▶ **Problem to work on**:
Only lines with the string "WebScoket" are wanted. Pull them out of the data.

▶ **Raw data**:
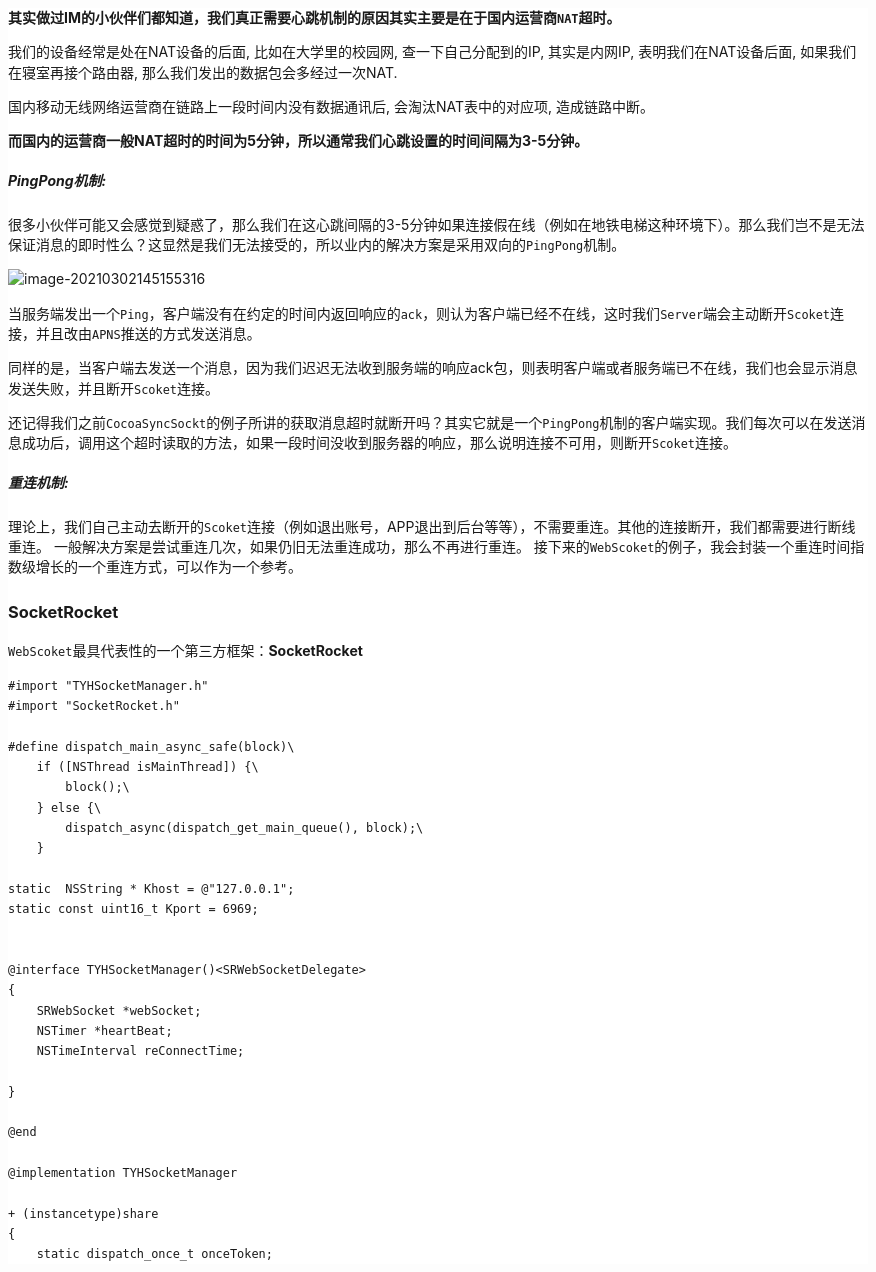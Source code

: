 **其实做过IM的小伙伴们都知道，我们真正需要心跳机制的原因其实主要是在于国内运营商`NAT`超时。**



我们的设备经常是处在NAT设备的后面, 比如在大学里的校园网, 查一下自己分配到的IP, 其实是内网IP, 表明我们在NAT设备后面, 如果我们在寝室再接个路由器, 那么我们发出的数据包会多经过一次NAT.

国内移动无线网络运营商在链路上一段时间内没有数据通讯后, 会淘汰NAT表中的对应项, 造成链路中断。

**而国内的运营商一般NAT超时的时间为5分钟，所以通常我们心跳设置的时间间隔为3-5分钟。**



##### PingPong机制:

很多小伙伴可能又会感觉到疑惑了，那么我们在这心跳间隔的3-5分钟如果连接假在线（例如在地铁电梯这种环境下）。那么我们岂不是无法保证消息的即时性么？这显然是我们无法接受的，所以业内的解决方案是采用双向的`PingPong`机制。

![image-20210302145155316](/Users/gosun/Desktop/Github/OC_NOTE/2021/img/pingpong.png)

当服务端发出一个`Ping`，客户端没有在约定的时间内返回响应的`ack`，则认为客户端已经不在线，这时我们`Server`端会主动断开`Scoket`连接，并且改由`APNS`推送的方式发送消息。



同样的是，当客户端去发送一个消息，因为我们迟迟无法收到服务端的响应ack包，则表明客户端或者服务端已不在线，我们也会显示消息发送失败，并且断开`Scoket`连接。

还记得我们之前`CocoaSyncSockt`的例子所讲的获取消息超时就断开吗？其实它就是一个`PingPong`机制的客户端实现。我们每次可以在发送消息成功后，调用这个超时读取的方法，如果一段时间没收到服务器的响应，那么说明连接不可用，则断开`Scoket`连接。



##### 重连机制:

理论上，我们自己主动去断开的`Scoket`连接（例如退出账号，APP退出到后台等等），不需要重连。其他的连接断开，我们都需要进行断线重连。
 一般解决方案是尝试重连几次，如果仍旧无法重连成功，那么不再进行重连。
 接下来的`WebScoket`的例子，我会封装一个重连时间指数级增长的一个重连方式，可以作为一个参考。



### SocketRocket

`WebScoket`最具代表性的一个第三方框架：**SocketRocket**

```
#import "TYHSocketManager.h"
#import "SocketRocket.h"

#define dispatch_main_async_safe(block)\
    if ([NSThread isMainThread]) {\
        block();\
    } else {\
        dispatch_async(dispatch_get_main_queue(), block);\
    }

static  NSString * Khost = @"127.0.0.1";
static const uint16_t Kport = 6969;


@interface TYHSocketManager()<SRWebSocketDelegate>
{
    SRWebSocket *webSocket;
    NSTimer *heartBeat;
    NSTimeInterval reConnectTime;
    
}

@end

@implementation TYHSocketManager

+ (instancetype)share
{
    static dispatch_once_t onceToken;
```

▶ **Response area**:
 接下来的`WebScoket`的例子，我会封装一个重连时间指数级增长的一个重连方式，可以作为一个参考。
`WebScoket`最具代表性的一个第三方框架：**SocketRocket**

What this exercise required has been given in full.